There are visual PRs in the set, a theme-token overhaul among them. The distribution is the point: the volume is mostly new capability and fixes, with a steady maintenance tax that is the cost of keeping nine repos honest, not paint applied 293 times.

Production deploys, June 1–10#

The first table is successful runs of each repo's production deploy workflow, pulled from the Actions API.

Surface Successful CI deploys
caskeycoding.com frontend 48
Backend API (Backend + Coach + Finance lambdas) 56
Infrastructure (cdk deploy) 14
ericcaskey.com 7
Products in private development 23
Total CI deploys 148

The Actions API undercounts, because not every deploy goes through CI. One of the private-development products deploys exclusively from a local script by design, and when the minute cap bites, deploys on the other sites move to a workstation and never touch Actions. Those still leave a trail: every frontend deploy here ends in a CloudFront full-site invalidation, so the invalidation logs catch what the Actions API misses.

Local deploys (CloudFront invalidation trail) Count
caskeycoding.com ~19
Local-script product 16
Other sites 2
Total local deploys ~37

Call it about 185 production deploys in ten days. The same logs show the cadence running underneath the deploys: 127 market-data refreshes pushed to the public site in the same window, one every 30 minutes through market hours, none of which are counted above.

What CI actually ran#

Those 293 merges rode on about 1,226 workflow runs in ten days. Every PR on the main platform triggers PR validation (tests, lint, layer build, contract drift), a secret scan, an automated Claude code review, and on the frontends a Lighthouse run.

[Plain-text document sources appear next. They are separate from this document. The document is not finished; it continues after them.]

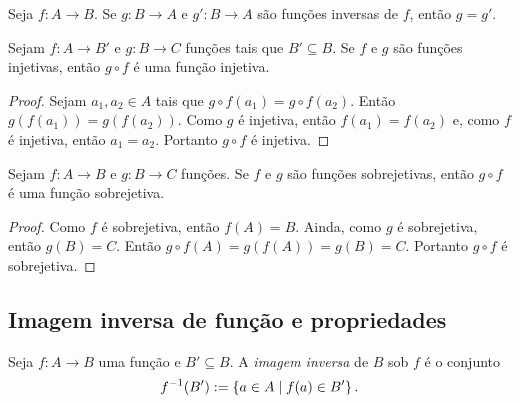 \begin{proposition}
	Seja $f\colon A \to B$. Se $g\colon B \to A$ e $g'\colon B \to A$ são funções inversas de $f$, então $g=g'$.
\end{proposition}
	

\begin{proposition}
\label{prop:comp.func.inj}
	Sejam $f\colon A \to B'$ e $g\colon B \to C$ funções tais que $B' \subseteq B$. Se $f$ e $g$ são funções injetivas, então $g \circ f$ é uma função injetiva.
\end{proposition}
\begin{proof}
	Sejam $a_1,a_2 \in A$ tais que $g \circ f(a_1)=g \circ f(a_2)$. Então $g(f(a_1))=g(f(a_2))$. Como $g$ é injetiva, então $f(a_1)=f(a_2)$ e, como $f$ é injetiva, então $a_1=a_2$. Portanto $g \circ f$ é injetiva.
\end{proof}

\begin{proposition}
\label{prop:comp.func.sobr}
	Sejam $f\colon A \to B$ e $g\colon B \to C$ funções. Se $f$ e $g$ são funções sobrejetivas, então $g \circ f$ é uma função sobrejetiva.
\end{proposition}
\begin{proof}
	Como $f$ é sobrejetiva, então $f(A)=B$. Ainda, como $g$ é sobrejetiva, então $g(B)=C$. Então $g \circ f(A) = g(f(A))=g(B)=C$. Portanto $g \circ f$ é sobrejetiva.
\end{proof}

\subsection{Imagem inversa de função e propriedades}

\begin{definition}
	Seja $f: A \to B$ uma função e $B' \subseteq B$. A \emph{imagem inversa} de $B$ sob $f$ é o conjunto
	\begin{equation*}
	f^{-1}(B') := \left\{{a \in A}\;\middle\vert\;{f(a) \in B'}\right\}.
	\end{equation*}
\end{definition}

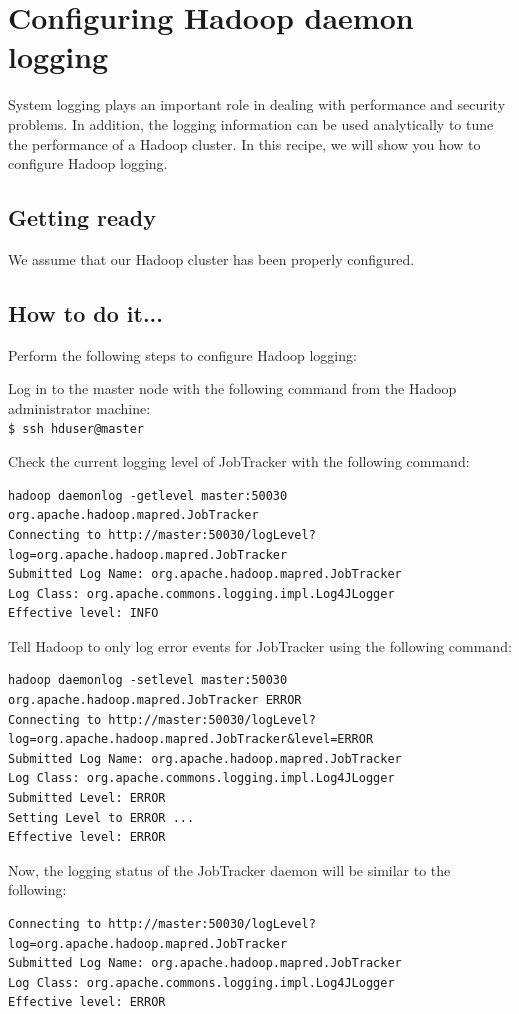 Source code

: \section{Configuring Hadoop daemon logging}
System logging plays an important role in dealing with performance and security problems. In addition, the logging information can be used analytically to tune the performance of a Hadoop cluster. In this recipe, we will show you how to configure Hadoop logging.

\subsection*{Getting ready}
We assume that our Hadoop cluster has been properly configured.

\subsection*{How to do it...}
Perform the following steps to configure Hadoop logging: 

Log in to the master node with the following command from the Hadoop administrator machine: \\ 
\verb|$ ssh hduser@master|

Check the current logging level of JobTracker with the following command:
\begin{verbatim}
hadoop daemonlog -getlevel master:50030 org.apache.hadoop.mapred.JobTracker
Connecting to http://master:50030/logLevel?log=org.apache.hadoop.mapred.JobTracker
Submitted Log Name: org.apache.hadoop.mapred.JobTracker
Log Class: org.apache.commons.logging.impl.Log4JLogger
Effective level: INFO
\end{verbatim}

Tell Hadoop to only log error events for JobTracker using the following command:
\begin{verbatim}
hadoop daemonlog -setlevel master:50030 org.apache.hadoop.mapred.JobTracker ERROR
Connecting to http://master:50030/logLevel?log=org.apache.hadoop.mapred.JobTracker&level=ERROR
Submitted Log Name: org.apache.hadoop.mapred.JobTracker
Log Class: org.apache.commons.logging.impl.Log4JLogger
Submitted Level: ERROR
Setting Level to ERROR ...
Effective level: ERROR
\end{verbatim}
Now, the logging status of the JobTracker daemon will be similar to the following:
\begin{verbatim}
Connecting to http://master:50030/logLevel?log=org.apache.hadoop.mapred.JobTracker
Submitted Log Name: org.apache.hadoop.mapred.JobTracker
Log Class: org.apache.commons.logging.impl.Log4JLogger
Effective level: ERROR
\end{verbatim}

PR validation failed 132 times across the fleet in those ten days. That is not noise, it is the gate doing its job: agent-written PRs that fail tests get fixed or closed before a human ever merges them. The 293 that merged are the ones that came out clean.

The footnote: default limits were sized for human pace#

One cost of that curve is worth naming. Eight of the nine repositories are private, so nearly every CI minute is billable, and the org runs on a GitHub Team plan whose initial configuration includes 3,000 Actions minutes a month. A human team merging five PRs a day lives comfortably inside that. This workflow exhausted the included minutes mid-May and CI hard-paused across the org, with jobs dying at setup rather than failing usefully.

It is managed now, with a local CI mirror as the real validation gate, local deploys when the cap bites, and an auto-pause guard so the budget dies gracefully. But the lesson generalizes: every default in the CI stack assumes a team that types at human speed. Raise the velocity an order of magnitude and the economics break before the engineering does.

Recap#

Two takeaways, as promised. The workflow that shipped a hundred PRs in its first five weeks now merges 293 in ten days across four products, with about 185 production deploys behind them, five times the launch-to-date deploy total, and a spec PR still ahead of every code PR. And the only thing that buckled under that curve was not the code, the specs, or the review gates, it was GitHub Actions' initial configuration, built for teams that type at human speed. The workflow scaled. The defaults did not.